放送中のドラマには、毎週たくさんのマンガ家さんがTwitterで感想を呟いていたりもしますね。そんな『重版出来!』をテーマに併売タイトルを考えてくれたのは、オリオン書房ノルテ店池本美和さん。オリオン書房さんはドラマの撮影場所のひとつになっている書店さんです。そして、実は池本さん、『重版出来!』に出てくる書店員・河さんのモデルになった人でもあります。そう、ドラマでは濱田マリさんが演じている、あの河さんです!

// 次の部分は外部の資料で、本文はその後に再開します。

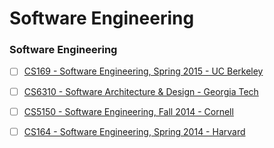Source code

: # Software Engineering

### Software Engineering

- [ ] [CS169 - Software Engineering, Spring 2015 - UC Berkeley](http://www.infocobuild.com/education/audio-video-courses/computer-science/cs169-spring2015-berkeley.html)
- [ ] [CS6310 - Software Architecture & Design - Georgia Tech](https://eu.udacity.com/course/software-architecture-design--ud821)
- [ ] [CS5150 - Software Engineering, Fall 2014 - Cornell](http://www.cs.cornell.edu/courses/cs5150/2014fa/materials.html)
- [ ] [CS164 - Software Engineering, Spring 2014 - Harvard](http://cs164.tv/2014/spring/)

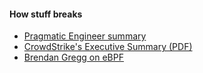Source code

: #### How stuff breaks

- [Pragmatic Engineer summary](https://newsletter.pragmaticengineer.com/p/the-biggest-ever-global-outage-lessons)
- [CrowdStrike's Executive Summary (PDF)](https://www.crowdstrike.com/wp-content/uploads/2024/07/CrowdStrike-PIR-Executive-Summary.pdf)
- [Brendan Gregg on eBPF](https://www.brendangregg.com/blog/2024-07-22/no-more-blue-fridays.html)
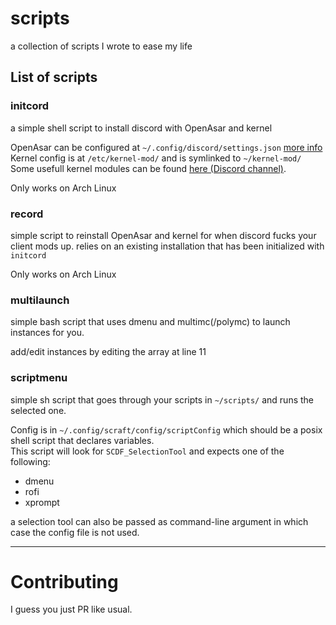 # scripts
a collection of scripts I wrote to ease my life

## List of scripts

### initcord
a simple shell script to install discord with OpenAsar and kernel

OpenAsar can be configured at `~/.config/discord/settings.json` [more info](https://github.com/GooseMod/OpenAsar#config)  
Kernel config is at `/etc/kernel-mod/` and is symlinked to `~/kernel-mod/`  
Some usefull kernel modules can be found [here (Discord channel)](https://discord.com/channels/891039687785996328/899717501120806963).

Only works on Arch Linux

### record
simple script to reinstall OpenAsar and kernel for when discord fucks your client mods up.
relies on an existing installation that has been initialized with `initcord`

Only works on Arch Linux

### multilaunch
simple bash script that uses dmenu and multimc(/polymc) to launch instances for you.

add/edit instances by editing the array at line 11

### scriptmenu
simple sh script that goes through your scripts in `~/scripts/` and runs the selected one.

Config is in `~/.config/scraft/config/scriptConfig` which should be a posix shell script that declares variables.  
This script will look for `SCDF_SelectionTool` and expects one of the following:

- dmenu
- rofi
- xprompt

a selection tool can also be passed as command-line argument in which case the config file is not used.

---
# Contributing
I guess you just PR like usual.

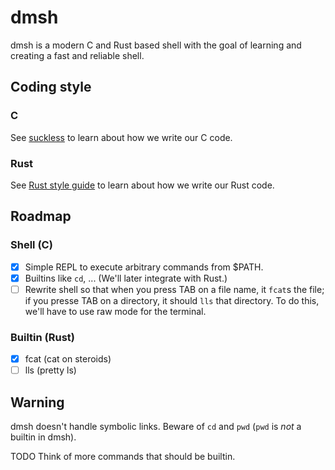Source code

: # dmsh
dmsh is a modern C and Rust based shell with the goal of learning and creating
a fast and reliable shell.

## Coding style
### C
See [suckless](https://suckless.org/coding_style/) to learn about how we write
our C code.
### Rust
See [Rust style guide](https://doc.rust-lang.org/nightly/style-guide/index.html)
to learn about how we write our Rust code.

## Roadmap
### Shell (C)
- [x] Simple REPL to execute arbitrary commands from $PATH.
- [x] Builtins like `cd`, ... (We'll later integrate with Rust.)
- [ ] Rewrite shell so that when you press TAB on a file name, it `fcat`s the
      file; if you presse TAB on a directory, it should `lls` that directory.
      To do this, we'll have to use raw mode for the terminal.
### Builtin (Rust)
- [x] fcat (cat on steroids)
- [ ] lls  (pretty ls)

## Warning
dmsh doesn't handle symbolic links. Beware of `cd` and `pwd` (`pwd` is *not* a
builtin in dmsh).

TODO Think of more commands that should be builtin.
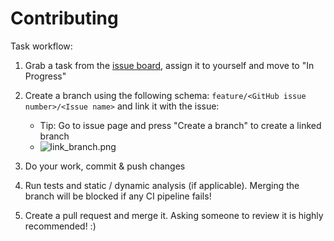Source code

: # Contributing

Task workflow:

1. Grab a task from the [issue board](https://github.com/users/SNURTEL/projects/1/views/1), assign it to yourself and
   move to "In Progress"
2. Create a branch using the following schema: `feature/<GitHub issue number>/<Issue name>` and link it with the issue:
    - Tip: Go to issue page and press "Create a branch" to create a linked branch
    - ![link_branch.png](.img/link_branch.png)

3. Do your work, commit & push changes
4. Run tests and static / dynamic analysis (if applicable). Merging the branch will be blocked if any CI pipeline fails!
5. Create a pull request and merge it. Asking someone to review it is highly recommended! :)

"リアル河さん"は『重版出来!』でどんな棚をつくるか、さっそくご覧ください!






オリオン書房 ノルテ店:

東京都立川市曙町2-42-1 パークアベニュー3F

10:00~21:00(年中無休)http://www.orionshobo.com/








■熱くなる、楽しくなる......「つくる人」を巡る棚






今回テーマにした『重版出来!』は「つくる」ことを巡ったマンガ。描く人、作る人、売る人、読む人......それ以外にも様々なかかわりが「つくる」ことで生まれていく様子を、とても気持ちよく、真摯に切り取ってくれています。主人公の心ちゃんの前向きな姿を見ていると、自分もちゃんとしようという気持ちになります。ドラマのロケ現場を見学させていただくこともあるのですが、ドラマのキャスト、スタッフの方々も内容同様に熱いハートを持っていて、背筋が伸びます。みんなで何かを「つくる」というのはすごい熱量なんだなと改めて感じます。今回はそんな「つくる人」をテーマにした棚にしました。内容は仕事だったり趣味だったりとさまざまですが、決めた目標に向かっていくその過程はどれも魅力的です。(池本さん)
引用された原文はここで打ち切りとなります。